TASK GOAL
Exactly the line that contains "#### Economy Operations" and the lines following it to the end of the data are to be reproduced, and nothing more.

RECORDS FOR THIS EXERCISE
++++++++++
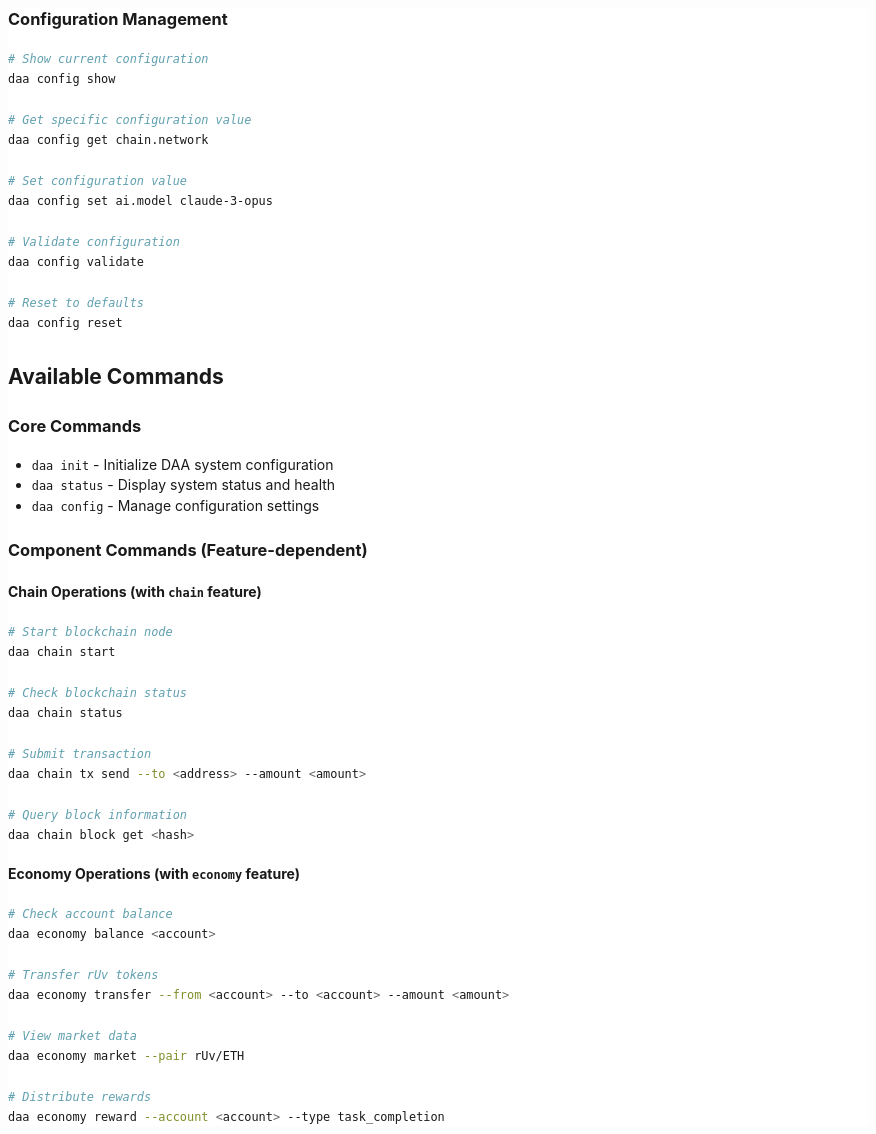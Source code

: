 ### Configuration Management
```bash
# Show current configuration
daa config show

# Get specific configuration value
daa config get chain.network

# Set configuration value
daa config set ai.model claude-3-opus

# Validate configuration
daa config validate

# Reset to defaults
daa config reset
```

## Available Commands

### Core Commands
- `daa init` - Initialize DAA system configuration
- `daa status` - Display system status and health
- `daa config` - Manage configuration settings

### Component Commands (Feature-dependent)

#### Chain Operations (with `chain` feature)
```bash
# Start blockchain node
daa chain start

# Check blockchain status
daa chain status

# Submit transaction
daa chain tx send --to <address> --amount <amount>

# Query block information
daa chain block get <hash>
```

#### Economy Operations (with `economy` feature)
```bash
# Check account balance
daa economy balance <account>

# Transfer rUv tokens
daa economy transfer --from <account> --to <account> --amount <amount>

# View market data
daa economy market --pair rUv/ETH

# Distribute rewards
daa economy reward --account <account> --type task_completion
```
++++++++++
RESULT FOR THIS TASK
#### Economy Operations (with `economy` feature)
```bash
# Check account balance
daa economy balance <account>

# Transfer rUv tokens
daa economy transfer --from <account> --to <account> --amount <amount>

# View market data
daa economy market --pair rUv/ETH

# Distribute rewards
daa economy reward --account <account> --type task_completion
```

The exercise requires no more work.